(Exercise objective):
Read the records below and copy each line that contains "plan".

(Entries provided):
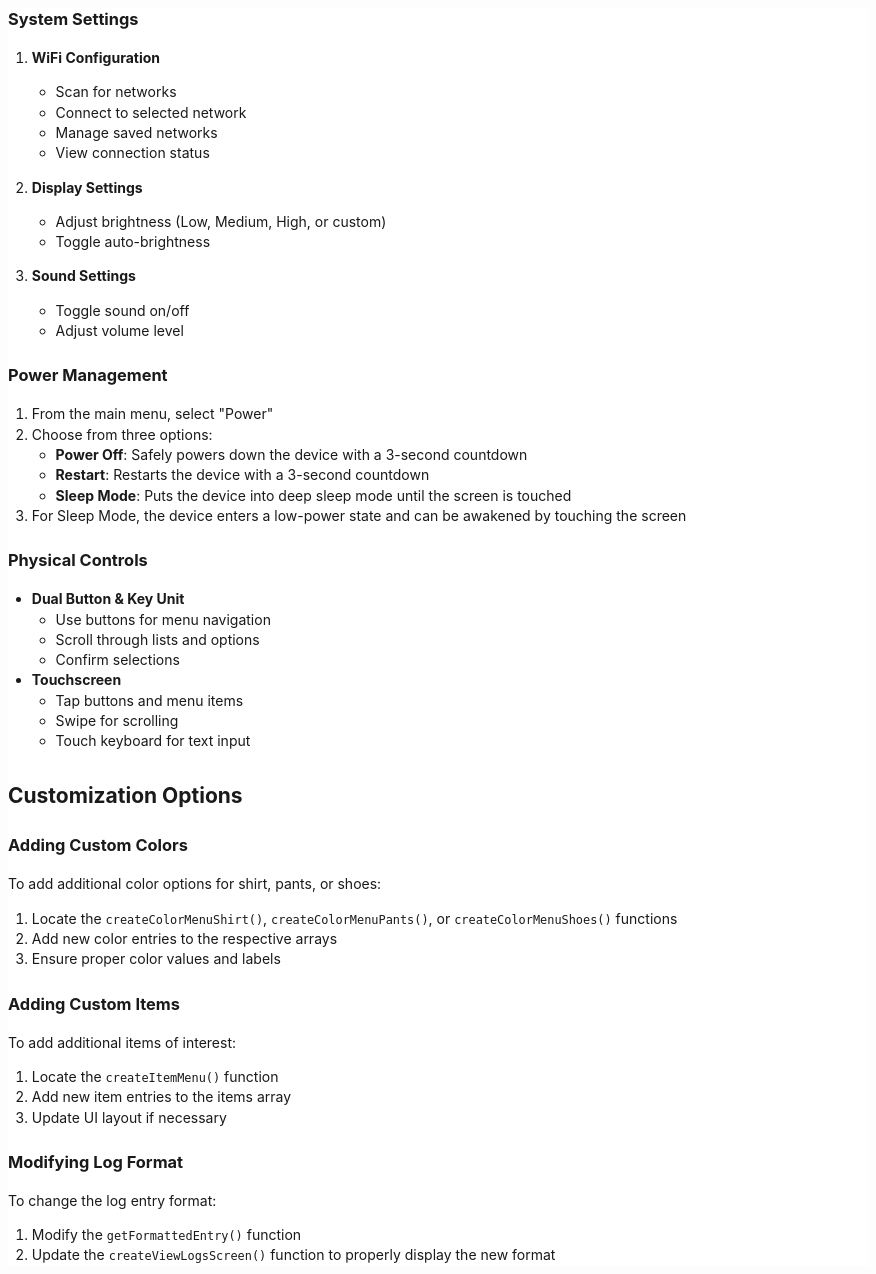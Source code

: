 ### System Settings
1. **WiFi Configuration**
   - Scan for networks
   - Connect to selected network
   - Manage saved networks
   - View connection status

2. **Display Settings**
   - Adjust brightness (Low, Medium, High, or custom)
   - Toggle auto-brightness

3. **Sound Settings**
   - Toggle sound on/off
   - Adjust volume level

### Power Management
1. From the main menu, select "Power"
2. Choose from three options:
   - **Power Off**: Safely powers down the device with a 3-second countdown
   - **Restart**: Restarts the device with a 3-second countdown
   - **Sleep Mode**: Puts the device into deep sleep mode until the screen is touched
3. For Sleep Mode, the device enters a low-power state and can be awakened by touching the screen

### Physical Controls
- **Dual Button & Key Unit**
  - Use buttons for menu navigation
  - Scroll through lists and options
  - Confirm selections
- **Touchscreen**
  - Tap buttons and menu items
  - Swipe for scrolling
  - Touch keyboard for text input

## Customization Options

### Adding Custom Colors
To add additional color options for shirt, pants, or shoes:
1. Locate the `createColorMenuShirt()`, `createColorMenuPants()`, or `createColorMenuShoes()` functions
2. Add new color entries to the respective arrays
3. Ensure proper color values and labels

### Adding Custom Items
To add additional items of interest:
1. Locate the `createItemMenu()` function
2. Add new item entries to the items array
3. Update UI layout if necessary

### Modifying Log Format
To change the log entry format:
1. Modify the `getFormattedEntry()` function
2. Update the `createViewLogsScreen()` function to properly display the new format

...

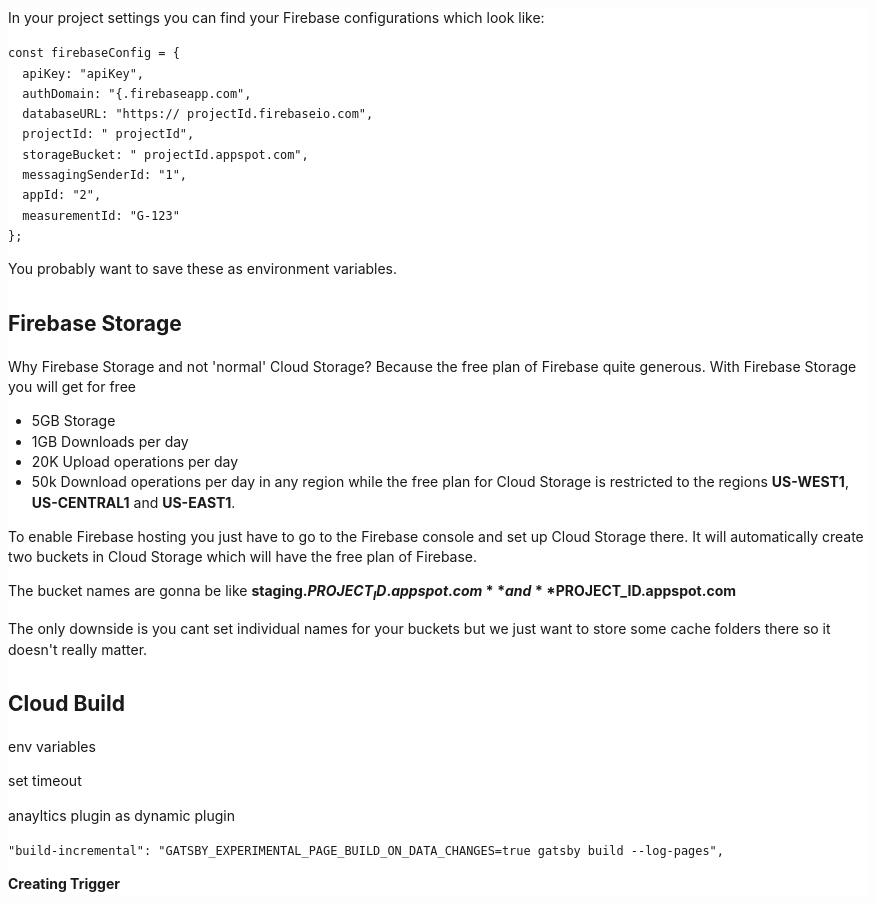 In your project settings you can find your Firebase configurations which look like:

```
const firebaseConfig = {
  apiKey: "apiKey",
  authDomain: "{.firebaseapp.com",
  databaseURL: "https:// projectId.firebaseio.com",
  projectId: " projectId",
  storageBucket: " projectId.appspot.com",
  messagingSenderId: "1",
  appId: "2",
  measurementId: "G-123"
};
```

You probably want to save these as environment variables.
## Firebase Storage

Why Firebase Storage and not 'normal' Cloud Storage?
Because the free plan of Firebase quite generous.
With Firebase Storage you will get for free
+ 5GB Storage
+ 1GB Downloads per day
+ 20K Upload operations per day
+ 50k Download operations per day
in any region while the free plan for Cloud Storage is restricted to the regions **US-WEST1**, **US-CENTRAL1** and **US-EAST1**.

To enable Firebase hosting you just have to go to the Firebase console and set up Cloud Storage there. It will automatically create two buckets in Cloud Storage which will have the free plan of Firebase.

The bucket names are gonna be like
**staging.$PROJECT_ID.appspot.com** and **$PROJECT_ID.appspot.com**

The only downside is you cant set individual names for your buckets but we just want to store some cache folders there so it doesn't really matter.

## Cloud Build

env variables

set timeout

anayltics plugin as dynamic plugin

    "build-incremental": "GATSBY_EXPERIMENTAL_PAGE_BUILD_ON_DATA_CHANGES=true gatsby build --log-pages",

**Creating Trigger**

(Task answer):
Because the free plan of Firebase quite generous.
in any region while the free plan for Cloud Storage is restricted to the regions **US-WEST1**, **US-CENTRAL1** and **US-EAST1**.
To enable Firebase hosting you just have to go to the Firebase console and set up Cloud Storage there. It will automatically create two buckets in Cloud Storage which will have the free plan of Firebase.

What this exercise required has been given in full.